UK Release: 10th July 2009
Watched on Recorded TV: Saturday 6th November 2011
Rating: 12A
Genre: Drama, Romance
Runtime: 1hr 38mins
Tagline: She lived many lives - except her own
IMDb Plot Synopsis: Pippa Lee feels dislocated when she and her husband Herb move from Manhattan to a retirement community. He's older than she, they have two children who are young adults, and the daughter hardly speaks to Pippa. Pippa tells us about her life, in long flashbacks, starting with her birth to a mom who was a social dynamo and addicted to pills. As a teen, Pippa moves out and lives a hippie life until meeting Herb, who was then married to a young siren. Pippa discloses tragedies and discoveries. In the present, she's sleepwalking at night and talking from time to time with a burned-out case, the 35-year-old son of a neighbor. Can Pippa connect?
My Review: I read the book of Private Lives of Pippa Lee many years ago and was fond of it, so despite being excited to finally watch the film, I also came to it with a few expectations...

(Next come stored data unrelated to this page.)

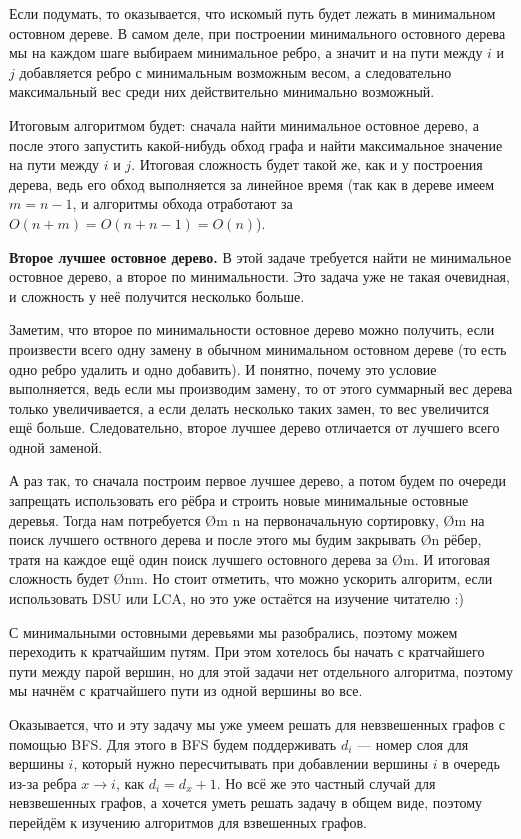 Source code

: Если подумать, то оказывается, что искомый путь будет лежать в минимальном остовном дереве. В самом деле, при построении минимального остовного дерева мы на каждом шаге выбираем минимальное ребро, а значит и на пути между $i$ и $j$ добавляется ребро с минимальным возможным весом, а следовательно максимальный вес среди них действительно минимально возможный.

Итоговым алгоритмом будет: сначала найти минимальное остовное дерево, а после этого запустить какой-нибудь обход графа и найти максимальное значение на пути между $i$ и $j$. Итоговая сложность будет такой же, как и у построения дерева, ведь его обход выполняется за линейное время (так как в дереве имеем $m = n - 1$, и алгоритмы обхода отработают за $O(n + m) = O(n + n - 1) = O(n)$).

\textbf{Второе лучшее остовное дерево.} В этой задаче требуется найти не минимальное остовное дерево, а второе по минимальности. Это задача уже не такая очевидная, и сложность у неё получится несколько больше.

Заметим, что второе по минимальности остовное дерево можно получить, если произвести всего одну замену в обычном минимальном остовном дереве (то есть одно ребро удалить и одно добавить). И понятно, почему это условие выполняется, ведь если мы производим замену, то от этого суммарный вес дерева только увеличивается, а если делать несколько таких замен, то вес увеличится ещё больше. Следовательно, второе лучшее дерево отличается от лучшего всего одной заменой.

А раз так, то сначала построим первое лучшее дерево, а потом будем по очереди запрещать использовать его рёбра и строить новые минимальные остовные деревья. Тогда нам потребуется \O{m \log n} на первоначальную сортировку, \O{m} на поиск лучшего оствного дерева и после этого мы будим закрывать \O{n} рёбер, тратя на каждое ещё один поиск лучшего остовного дерева за \O{m}. И итоговая сложность будет \O{nm}. Но стоит отметить, что можно ускорить алгоритм, если использовать DSU или LCA, но это уже остаётся на изучение читателю :)


С минимальными остовными деревьями мы разобрались, поэтому можем переходить к кратчайшим путям. При этом хотелось бы начать с кратчайшего пути между парой вершин, но для этой задачи нет отдельного алгоритма, поэтому мы начнём с кратчайшего пути из одной вершины во все.

Оказывается, что и эту задачу мы уже умеем решать для невзвешенных графов с помощью BFS. Для этого в BFS будем поддерживать $d_i$ — номер слоя для вершины $i$, который нужно пересчитывать при добавлении вершины $i$ в очередь из-за ребра $x \to i$, как $d_i = d_x + 1$. Но всё же это частный случай для невзвешенных графов, а хочется уметь решать задачу в общем виде, поэтому перейдём к изучению алгоритмов для взвешенных графов.

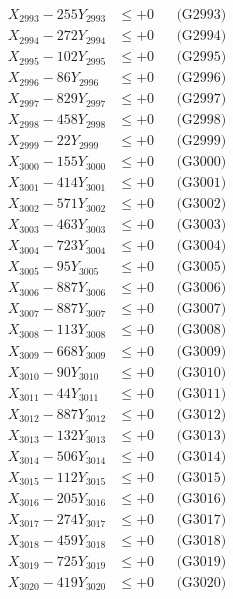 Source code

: \documentclass[a4paper,10pt]{article}
\begin{document}
{\begin{align}
X_{2993} - 255Y_{2993} &\leq +0 && \text{(G2993)} \\
X_{2994} - 272Y_{2994} &\leq +0 && \text{(G2994)} \\
X_{2995} - 102Y_{2995} &\leq +0 && \text{(G2995)} \\
X_{2996} - 86Y_{2996} &\leq +0 && \text{(G2996)} \\
X_{2997} - 829Y_{2997} &\leq +0 && \text{(G2997)} \\
X_{2998} - 458Y_{2998} &\leq +0 && \text{(G2998)} \\
X_{2999} - 22Y_{2999} &\leq +0 && \text{(G2999)} \\
X_{3000} - 155Y_{3000} &\leq +0 && \text{(G3000)} \\
\allowbreak
X_{3001} - 414Y_{3001} &\leq +0 && \text{(G3001)} \\
X_{3002} - 571Y_{3002} &\leq +0 && \text{(G3002)} \\
X_{3003} - 463Y_{3003} &\leq +0 && \text{(G3003)} \\
X_{3004} - 723Y_{3004} &\leq +0 && \text{(G3004)} \\
X_{3005} - 95Y_{3005} &\leq +0 && \text{(G3005)} \\
X_{3006} - 887Y_{3006} &\leq +0 && \text{(G3006)} \\
X_{3007} - 887Y_{3007} &\leq +0 && \text{(G3007)} \\
X_{3008} - 113Y_{3008} &\leq +0 && \text{(G3008)} \\
X_{3009} - 668Y_{3009} &\leq +0 && \text{(G3009)} \\
X_{3010} - 90Y_{3010} &\leq +0 && \text{(G3010)} \\
\allowbreak
X_{3011} - 44Y_{3011} &\leq +0 && \text{(G3011)} \\
X_{3012} - 887Y_{3012} &\leq +0 && \text{(G3012)} \\
X_{3013} - 132Y_{3013} &\leq +0 && \text{(G3013)} \\
X_{3014} - 506Y_{3014} &\leq +0 && \text{(G3014)} \\
X_{3015} - 112Y_{3015} &\leq +0 && \text{(G3015)} \\
X_{3016} - 205Y_{3016} &\leq +0 && \text{(G3016)} \\
X_{3017} - 274Y_{3017} &\leq +0 && \text{(G3017)} \\
X_{3018} - 459Y_{3018} &\leq +0 && \text{(G3018)} \\
X_{3019} - 725Y_{3019} &\leq +0 && \text{(G3019)} \\
X_{3020} - 419Y_{3020} &\leq +0 && \text{(G3020)} \\

\end{align}}
\end{document}
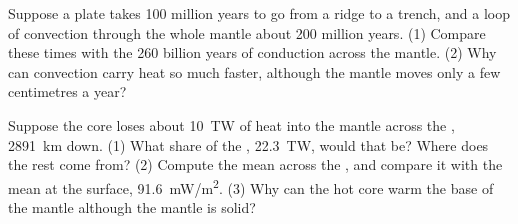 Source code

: \begin{exercise}[$\star\star\star$]\label{exo:g12:internal-heat:14}
Suppose a plate takes 100 million years to go from a ridge to a trench, and a
loop of convection through the whole mantle about 200 million years. (1)
Compare these times with the 260 billion years of conduction across the
mantle. (2) Why can convection carry heat so much faster, although the
mantle moves only a few centimetres a year?
\end{exercise}

\begin{exercise}[$\star\star\star$]\label{exo:g12:internal-heat:15}
Suppose the core loses about \qty{10}{TW} of heat into the mantle across
the , \qty{2891}{km} down. (1) What share of the
, \qty{22.3}{TW}, would that be? Where does the rest
come from? (2) Compute the mean  across the
, and compare it with the mean  at the surface,
\qty{91.6}{mW/m^2}. (3) Why can the hot core warm the base of the mantle
although the mantle is solid?
\end{exercise}

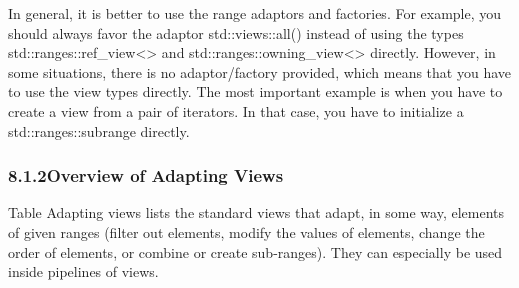 In general, it is better to use the range adaptors and factories. For example, you should always favor the adaptor std::views::all() instead of using the types std::ranges::ref\_view<> and std::ranges::owning\_view<> directly. However, in some situations, there is no adaptor/factory provided, which means that you have to use the view types directly. The most important example is when you have to create a view from a pair of iterators. In that case, you have to initialize a std::ranges::subrange directly.

\subsubsection*{ 8.1.2\hspace{0.2cm}Overview of Adapting Views}

Table Adapting views lists the standard views that adapt, in some way, elements of given ranges (filter out elements, modify the values of elements, change the order of elements, or combine or create sub-ranges). They can especially be used inside pipelines of views.


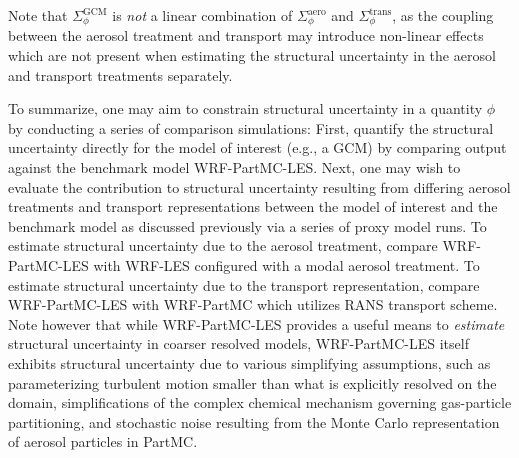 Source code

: Note that $\Sigma^{\text{GCM}}_{\phi}$ is \textit{not} a linear combination of $\Sigma^{\text{aero}}_{\phi}$ and $\Sigma^{\text{trans}}_{\phi}$, as the coupling between the aerosol treatment and transport may introduce non-linear effects which are not present when estimating the structural uncertainty in the aerosol and transport treatments separately. 

To summarize, one may aim to constrain structural uncertainty in a quantity $\phi$ by conducting a series of comparison simulations: First, quantify the structural uncertainty directly for the model of interest (e.g., a GCM) by comparing output against the benchmark model WRF-PartMC-LES. Next, one may wish to evaluate the contribution to structural uncertainty resulting from differing aerosol treatments and transport representations between the model of interest and the benchmark model as discussed previously via a series of proxy model runs. To estimate structural uncertainty due to the aerosol treatment, compare WRF-PartMC-LES with WRF-LES configured with a modal aerosol treatment. To estimate structural uncertainty due to the transport representation, compare WRF-PartMC-LES with WRF-PartMC which utilizes RANS transport scheme. Note however that while WRF-PartMC-LES provides a useful means to \textit{estimate} structural uncertainty in coarser resolved models, WRF-PartMC-LES itself exhibits structural uncertainty due to various simplifying assumptions, such as parameterizing turbulent motion smaller than what is explicitly resolved on the domain, simplifications of the complex chemical mechanism governing gas-particle partitioning, and stochastic noise resulting from the Monte Carlo representation of aerosol particles in PartMC.   


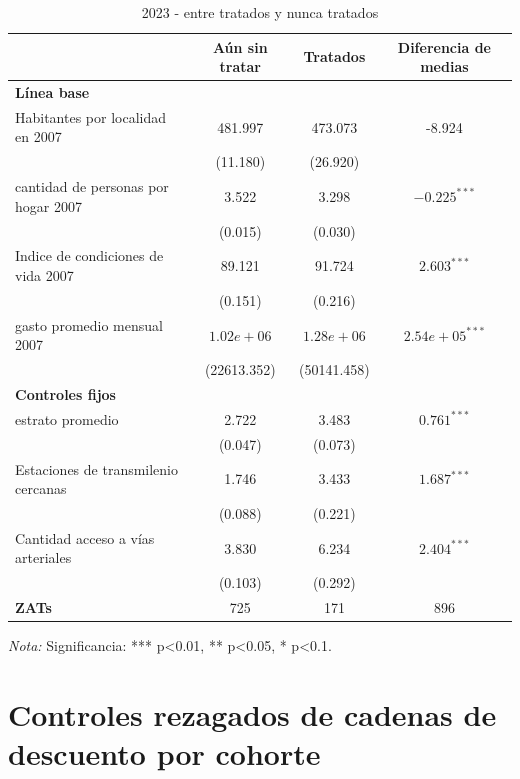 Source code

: \documentclass{article}
\begin{document}
\begin{table} [H]
  \centering
  \caption{2023 - entre tratados y nunca tratados}
  \label{tab:comparacion_tratamientos}
  \begin{tabular}{l c c c}
    \toprule
    & \textbf{Aún sin tratar} & \textbf{Tratados} & \textbf{Diferencia de medias} \\
    \midrule
    \multicolumn{4}{l}{\textbf{Línea base}} \\
    \midrule
    Habitantes por localidad en 2007 & 481.997 & 473.073 & -8.924 \\
    & (11.180) & (26.920) & \\
    cantidad de personas por hogar 2007 & 3.522 & 3.298 & $-0.225^{***}$ \\
    & (0.015) & (0.030) & \\
    Indice de condiciones de vida 2007 & 89.121 & 91.724 & $2.603^{***}$ \\
    & (0.151) & (0.216) & \\
    gasto promedio mensual 2007 & $1.02e+06$ & $1.28e+06$ & $2.54e+05^{***}$ \\
    & (22613.352) & (50141.458) & \\
    \midrule
    \multicolumn{4}{l}{\textbf{Controles fijos}} \\
    \midrule
    estrato promedio & 2.722 & 3.483 & $0.761^{***}$ \\
    & (0.047) & (0.073) & \\
     Estaciones de transmilenio cercanas & 1.746 & 3.433 & $1.687^{***}$ \\
    & (0.088) & (0.221) & \\
    Cantidad acceso a vías arteriales & 3.830 & 6.234 & $2.404^{***}$ \\
    & (0.103) & (0.292) & \\
    \midrule
    \midrule
    \textbf{ZATs} & 725 & 171 & 896 \\
    \bottomrule
  \end{tabular}
  \parbox[t]{\textwidth}{%
    \vspace{0.5em}
    \footnotesize{ \textit{Nota:} Significancia: *** p<0.01, ** p<0.05, * p<0.1.}}
\end{table}

\section{Controles rezagados de cadenas de descuento por cohorte}
\label{sec:controles_cadenas_descuento}
\end{document}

Now, I can’t say I loved the book as it was quite upsetting, while also being very immersive - which in many ways is reflected in the film. However the book painted a beautiful portrait of a woman and her battles to be a different person to different people in her various stages of her life. She has been through quite a lot - a medicated mother, an exploitative short stay at her Aunt’s, being a wild child in the city and then finding Herb many years her senior who she eventually married. The portrait of a woman like Pippa was always going to be hard to translate to film. The flow was a little off as it sipped in between her present and past, generally lingering to long in the present as I was itching to go back to the delectable Blake Lively who, like Keanu Reeves, was seriously under used. I don’t think the reasons why she behaved as she did were clear at all and so threw the film a little.
Another problem I had was that I wasn’t a fan of Robin Wright’s performance. Therefore as the lead, and in the majority of the film, this doesn’t help my opinion. I think she was a little to closed off and Lively and Wright too different, making her transition from one to the another pretty unbelievable and skimmed over too much. Reeves’ was actually, in hindsight, in the film more than his character properly featured in the book and he was the most likeable of the characters, but Wright and him didn’t have much chemistry at all so the whole situation between them felt a bit too forced and awkward, unfortunately. The timing was also a bit off - why wait all these years to ‘break free’ from herself and her past? It was all a bit stiff.
I must mention Winona Ryder whose performance (the little of it that there was) was excellent. Her gradual breakdown into a psychotic mess was fascinating to watch and worked very well as the catalyst for the change in Pippa.
Overall though I did like it - it just didn’t grab me in the way that the book did. It was dark and was generally miserable with a slightly over- sensationalised ending, but a decent and introspective film that is worth a watch on a sunday afternoon.